A Lei Geral de Proteção de Dados, que foi aprovada em agosto de 2018 e entrará em vigor em agosto de 2020, é um avanço para a garantia da privacidade, um valor que tem sido colocado à prova com o advento das redes sociais. É importante, porém, levar em consideração que em saúde os dados de toda a população são fundamentais para “calibrar os exames”.
Um dos maiores estatísticos de todos os tempos foi Thomas Bayes, que, além de matemático, era também pastor e viveu na primeira metade do século XVIII. Não é muito fácil compreender as ideias de Bayes, embora ele tenha desenvolvido seu teorema a partir da observação de elementos naturais, tais como o sol se pôr. Segundo o seu amigo, Richard Price, que deu publicidade ao trabalho de Bayes, se uma pessoa que não fosse deste mundo visse o sol se pôr e, depois, nascer, uma, duas, três vezes, após algumas noites, teria certeza que isso voltaria a acontecer.
Na saúde, o Teorema de Bayes ajudou na compreensão de que a interpretação dos resultados dos exames depende da quantidade de pessoas que tem a doença testada. Isso parece incrível ainda hoje, por isso, Bayes foi tão importante quanto pioneiro. Ou seja, se eu faço um hemograma, mas poucas pessoas semelhantes a mim têm anemia, há mais chance de um eventual resultado de anemia ser um falso-positivo, ou seja, ter sido um erro. Sempre acontecem falsos-positivos, pois nenhum aparelho acerta 100%, mas quando há menos gente com o problema testado, acontecem mais falsos-positivos.

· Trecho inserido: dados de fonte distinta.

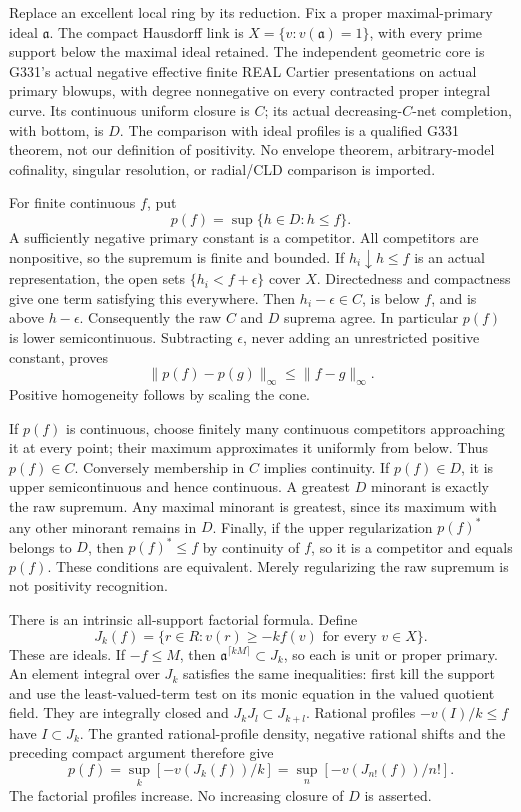 \documentclass[11pt]{article}
\begin{document}
Replace an excellent local ring by its reduction. Fix a proper maximal-primary ideal \(\mathfrak a\). The compact Hausdorff link is \(X=\{v:v(\mathfrak a)=1\}\), with every prime support below the maximal ideal retained. The independent geometric core is G331's actual negative effective finite REAL Cartier presentations on actual primary blowups, with degree nonnegative on every contracted proper integral curve. Its continuous uniform closure is \(C\); its actual decreasing-\(C\)-net completion, with bottom, is \(D\). The comparison with ideal profiles is a qualified G331 theorem, not our definition of positivity. No envelope theorem, arbitrary-model cofinality, singular resolution, or radial/CLD comparison is imported.

For finite continuous \(f\), put
\[
p(f)=\sup\{h\in D:h\le f\}.
\]
A sufficiently negative primary constant is a competitor. All competitors are nonpositive, so the supremum is finite and bounded. If \(h_i\downarrow h\le f\) is an actual representation, the open sets \(\{h_i<f+\epsilon\}\) cover \(X\). Directedness and compactness give one term satisfying this everywhere. Then \(h_i-\epsilon\in C\), is below \(f\), and is above \(h-\epsilon\). Consequently the raw \(C\) and \(D\) suprema agree. In particular \(p(f)\) is lower semicontinuous. Subtracting \(\epsilon\), never adding an unrestricted positive constant, proves
\[
\|p(f)-p(g)\|_\infty\le\|f-g\|_\infty.
\]
Positive homogeneity follows by scaling the cone.

If \(p(f)\) is continuous, choose finitely many continuous competitors approaching it at every point; their maximum approximates it uniformly from below. Thus \(p(f)\in C\). Conversely membership in \(C\) implies continuity. If \(p(f)\in D\), it is upper semicontinuous and hence continuous. A greatest \(D\) minorant is exactly the raw supremum. Any maximal minorant is greatest, since its maximum with any other minorant remains in \(D\). Finally, if the upper regularization \(p(f)^*\) belongs to \(D\), then \(p(f)^*\le f\) by continuity of \(f\), so it is a competitor and equals \(p(f)\). These conditions are equivalent. Merely regularizing the raw supremum is not positivity recognition.

There is an intrinsic all-support factorial formula. Define
\[
J_k(f)=\{r\in R:v(r)\ge-kf(v)\text{ for every }v\in X\}.
\]
These are ideals. If \(-f\le M\), then \(\mathfrak a^{\lceil kM\rceil}\subset J_k\), so each is unit or proper primary. An element integral over \(J_k\) satisfies the same inequalities: first kill the support and use the least-valued-term test on its monic equation in the valued quotient field. They are integrally closed and \(J_kJ_l\subset J_{k+l}\). Rational profiles \(-v(I)/k\le f\) have \(I\subset J_k\). The granted rational-profile density, negative rational shifts and the preceding compact argument therefore give
\[
p(f)=\sup_k[-v(J_k(f))/k]
     =\sup_n[-v(J_{n!}(f))/n!].
\]
The factorial profiles increase. No increasing closure of \(D\) is asserted.
\end{document}
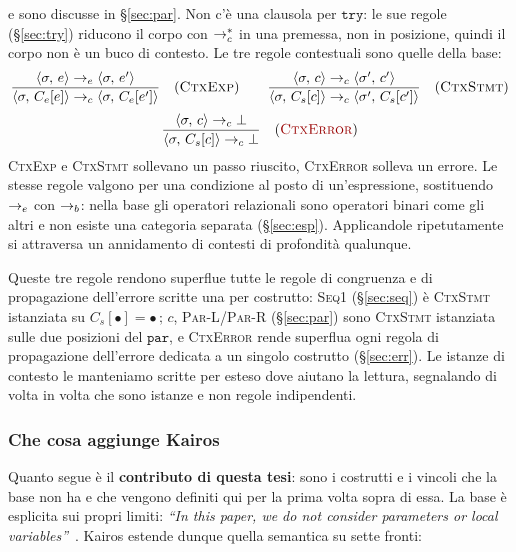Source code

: e sono discusse in \S\ref{sec:par}. Non c'è una clausola per
$\mathtt{try}$: le sue regole (\S\ref{sec:try}) riducono il corpo con
$\toc^{*}$ in una premessa, non in posizione, quindi il corpo non è un buco
di contesto. Le tre regole contestuali sono quelle della base:
\[
\dfrac{\cfg{e}{\sigma} \toe \cfg{e'}{\sigma}}
      {\cfg{C_e[e]}{\sigma} \toc \cfg{C_e[e']}{\sigma}} \rname{CtxExp}
\qquad
\dfrac{\cfg{c}{\sigma} \toc \cfg{c'}{\sigma'}}
      {\cfg{C_s[c]}{\sigma} \toc \cfg{C_s[c']}{\sigma'}} \rname{CtxStmt}
\]
\[
\dfrac{\cfg{c}{\sigma} \toc \bot}
      {\cfg{C_s[c]}{\sigma} \toc \bot} \rnameerr{CtxError}
\]
\textsc{CtxExp} e \textsc{CtxStmt} sollevano un passo riuscito,
\textsc{CtxError} solleva un errore. Le stesse regole valgono per una
condizione al posto di un'espressione, sostituendo $\toe$ con $\tob$: nella
base gli operatori relazionali sono operatori binari come gli altri e non
esiste una categoria separata (\S\ref{sec:esp}). Applicandole ripetutamente si
attraversa un annidamento di contesti di profondità qualunque.

\medskip
\noindent
Queste tre regole rendono superflue tutte le regole di congruenza e di
propagazione dell'errore scritte una per costrutto: \textsc{Seq1}
(\S\ref{sec:seq}) è \textsc{CtxStmt} istanziata su $C_s[\bullet] =
\bullet\,;\,c$, \textsc{Par-L}/\textsc{Par-R} (\S\ref{sec:par}) sono
\textsc{CtxStmt} istanziata sulle due posizioni del $\mathtt{par}$, e
\textsc{CtxError} rende superflua ogni regola di
propagazione dell'errore dedicata a un singolo costrutto (\S\ref{sec:err}).
Le istanze di contesto le manteniamo scritte per esteso dove aiutano la
lettura, segnalando di volta in volta che sono istanze e non regole
indipendenti.

\subsubsection*{Che cosa aggiunge Kairos}

Quanto segue è il \textbf{contributo di questa tesi}: sono i costrutti e i
vincoli che la base non ha e che vengono definiti qui per la prima volta sopra
di essa. La base è esplicita sui propri limiti:
\emph{``In this paper, we do not consider parameters or local
variables''}~\cite{LamiLaneseStefani2024}. Kairos estende dunque quella
semantica su sette fronti:


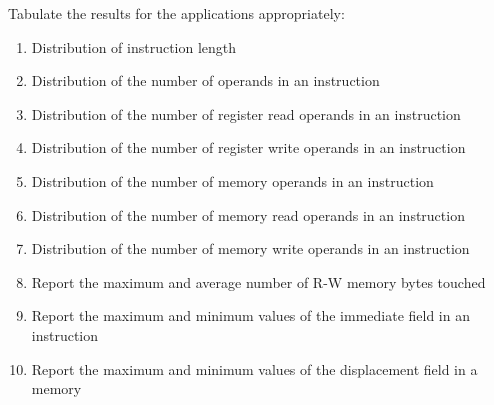 \begin{Problem}
    Tabulate the results for the applications appropriately:
    \begin{enumerate}[label=\arabic*., itemsep=0.4pt]
        \item Distribution of instruction length
        \item Distribution of the number of operands in an instruction
        \item Distribution of the number of register read operands in an instruction
        \item Distribution of the number of register write operands in an instruction
        \item Distribution of the number of memory operands in an instruction
        \item Distribution of the number of memory read operands in an instruction
        \item Distribution of the number of memory write operands in an instruction
        \item Report the maximum and average number of R-W memory bytes touched
        \item Report the maximum and minimum values of the immediate field in an instruction
        \item Report the maximum and minimum values of the displacement field in a memory
    \end{enumerate}
\end{Problem}

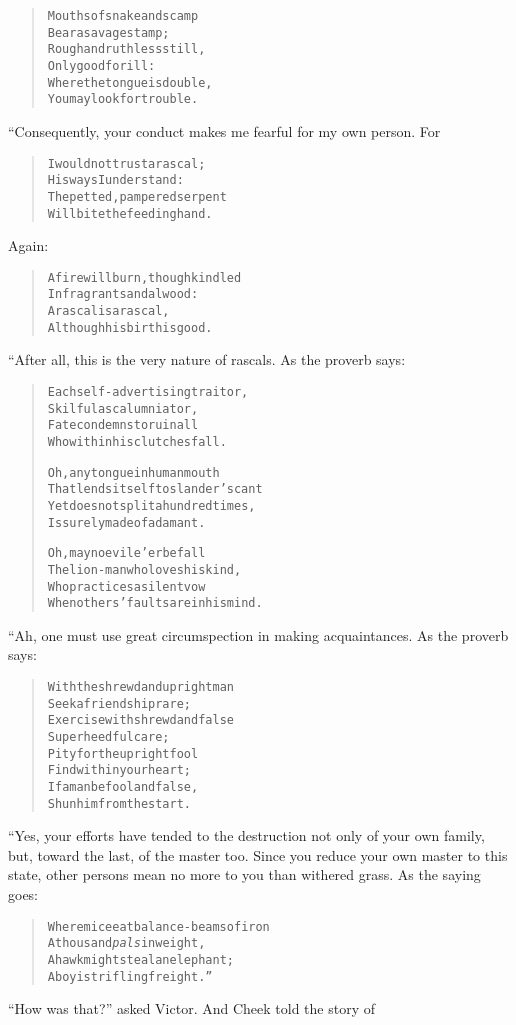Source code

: \documentclass[article, twoside, 14pt]{memoir}
\renewenvironment{verbatim}{%
\begin{quote}%
\vskip -10pt%
\begin{alltt}\normalfont\large}{\end{alltt}%
\end{quote}%
\vskip -10pt
} %
\begin{document}
\begin{verbatim}
Mouths of snake and scamp
Bear a savage stamp;
Rough and ruthless still,
Only good for ill:
Where the tongue is double,
You may look for trouble.
\end{verbatim}
“Consequently, your conduct makes me fearful for my own person.
For

\begin{verbatim}
I would not trust a rascal;
    His ways I understand:
The petted, pampered serpent
    Will bite the feeding hand.
\end{verbatim}
Again:

\begin{verbatim}
A fire will burn, though kindled
    In fragrant sandalwood:
A rascal is a rascal,
    Although his birth is good.
\end{verbatim}
“After all, this is the very nature of rascals. As the proverb
says:

\begin{verbatim}
Each self-advertising traitor,
Skilful as calumniator,
Fate condemns to ruin all
Who within his clutches fall.

Oh, any tongue in human mouth
    That lends itself to slander's cant
Yet does not split a hundred times,
    Is surely made of adamant.

Oh, may no evil e'er befall
    The lion-man who loves his kind,
Who practices a silent vow
    When others' faults are in his mind.
\end{verbatim}
“Ah, one must use great circumspection in making acquaintances. As
the proverb says:

\begin{verbatim}
With the shrewd and upright man
    Seek a friendship rare;
Exercise with shrewd and false
    Superheedful care;
Pity for the upright fool
    Find within your heart;
If a man be fool and false,
    Shun him from the start.
\end{verbatim}
“Yes, your efforts have tended to the destruction not only of your
own family, but, toward the last, of the master too. Since you
reduce your own master to this state, other persons mean no more to
you than withered grass. As the saying goes:

\begin{verbatim}
Where mice eat balance-beams of iron
    A thousand \emph{pals} in weight,
A hawk might steal an elephant;
    A boy is trifling freight.”
\end{verbatim}
``How was that?'' asked Victor. And Cheek told the story of
\end{document}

Outro exemplo é a mamografia. Quando se faz mamografia com pessoas de mais de 50 anos, há menos chance de falso-positivo. Já com mulheres entre 40 e 50 anos, como tem menor incidência de câncer de mama nesta faixa etária, a chance de falso-positivo aumenta. Por isso, o trabalho de Bayes permitiu interpretar melhor os exames a partir do conhecimento de toda a população. Ou seja, os dados passados das pessoas semelhantes e que vivem na mesma comunidade são importantes para o cuidado de um indivíduo. Isso nos leva a pensar que a “doação” dos dados, mesmo que anonimizados, vai ser cada vez mais um valor para a sociedade. É fundamental que a sociedade se envolva nesse debate, tanto da privacidade quanto da importância do dado ser usado em benefício de outras pessoas.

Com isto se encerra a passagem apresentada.